Python Find Majority Number in O(n) time and O(1) memory [duplicate]

Question

I am working on my algorithm solving skills, and I am having trouble solving this problen in O(1) memory complexity.

Problem statement:

Given an array of integer numbers your task is to print to the standard output (stdout) the majority number. One number is considered majority if it occurs more than N / 2 times in an array of size N. Note: If no number is majority then print "None" Expected complexity: O(N) time, O(1) memory

Example input:

1 1 2 3 4 1 6 1 7 1 1

Example output:

1

Example input:

1 2 2 3

Example output:

None

Here is my code. I believe this is O(n) time (please correct me if I'm wrong), but this does not seem like O(1) memory. How can I achieve O(n) time and O(1) memory?

def majority(v):
    nums={}
    for num in v:
        if num in nums:
            nums[num]+=1
        else: nums[num]=1
    maxcount=['None',0]
    for num in nums:
        if nums[num] > maxcount[1] and nums[num] > len(v)/2: 
            maxcount[0] = num
            maxcount[1]=nums[num]
    print maxcount[0]

Answer 1

Here's Python implementation of the linear time constant space majority vote algorithm:

def majority_element(seq, default=None):
    """Find which element in *seq* sequence is in the majority.

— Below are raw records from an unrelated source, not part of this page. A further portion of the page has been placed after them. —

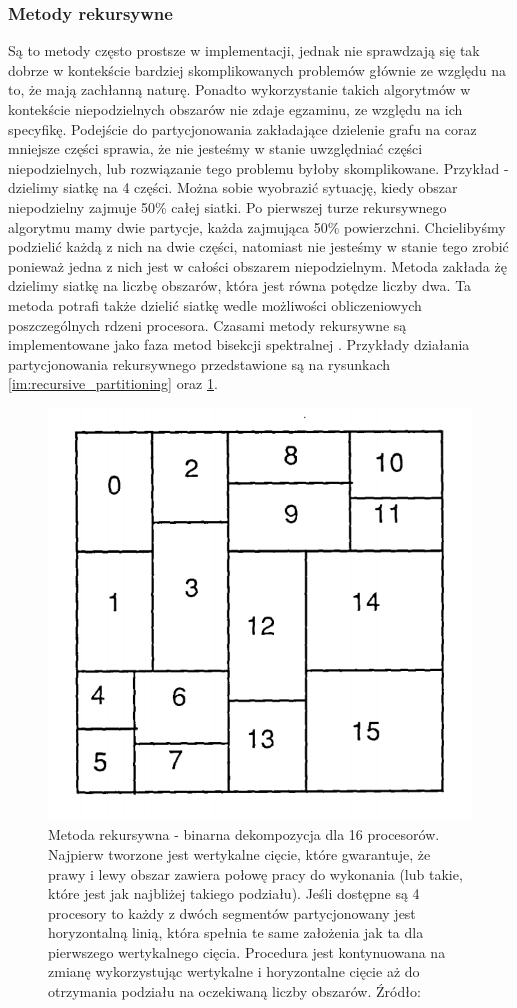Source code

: \subsubsection{Metody rekursywne}

Są to metody często prostsze w implementacji, jednak nie sprawdzają się tak dobrze w kontekście bardziej
skomplikowanych problemów głównie ze względu na to, że mają zachłanną naturę.
Ponadto wykorzystanie takich algorytmów w kontekście niepodzielnych obszarów nie zdaje egzaminu,
ze względu na ich specyfikę. Podejście do partycjonowania zakładające dzielenie grafu na coraz mniejsze
części sprawia, że nie jesteśmy w stanie uwzględniać części niepodzielnych, lub rozwiązanie tego problemu byłoby skomplikowane.
Przykład - dzielimy siatkę na 4 części. Można sobie wyobrazić sytuację, kiedy obszar niepodzielny zajmuje 50\% całej siatki.
Po pierwszej turze rekursywnego algorytmu mamy dwie partycje, każda zajmująca 50\% powierzchni. Chcielibyśmy podzielić
każdą z nich na dwie części, natomiast nie jesteśmy w stanie tego zrobić ponieważ jedna z nich jest w całości obszarem
niepodzielnym.
Metoda \cite{recursive} zakłada żę dzielimy siatkę na liczbę obszarów,
która jest równa potędze liczby dwa. Ta metoda potrafi także dzielić siatkę wedle możliwości obliczeniowych
poszczególnych rdzeni procesora. Czasami metody rekursywne są implementowane jako faza metod
bisekcji spektralnej \cite{10.1137/0611030}. Przykłady działania partycjonowania rekursywnego przedstawione są na rysunkach
\ref{im:recursive_partitioning} oraz \ref{im:rec_partitioning}.


\begin{figure}[h]
    \centering
    \includegraphics[width=0.5\linewidth]{images/recursive-part}
    \caption{Metoda rekursywna - binarna dekompozycja dla 16 procesorów. Najpierw tworzone jest wertykalne cięcie,
        które gwarantuje, że prawy i lewy obszar
    zawiera połowę pracy do wykonania (lub takie, które jest jak najbliżej takiego podziału). Jeśli dostępne
    są 4 procesory to każdy z dwóch segmentów partycjonowany jest horyzontalną linią, która spełnia te same założenia
    jak ta dla pierwszego wertykalnego cięcia. Procedura jest kontynuowana na zmianę wykorzystując wertykalne i
    horyzontalne cięcie aż do otrzymania podziału na oczekiwaną liczby obszarów. Źródło: \cite{recursive}}
    \label{im:rec_partitioning}
\end{figure}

    Return *default* if no such element exists.

    Use Moore's linear time constant space majority vote algorithm
    """
    candidate = default
    count = 0
    for e in seq:
        if count != 0:
            count += 1 if candidate == e else -1
        else: # count == 0
            candidate = e
            count = 1

    # check the majority
    return candidate if seq.count(candidate) > len(seq) // 2 else default

Example

print(majority_element("A A A C C B B C C C B C C".split()))
print(majority_element("A A A A C B C C C B C C".split()))

Output

C
None

There is no majority in the second case.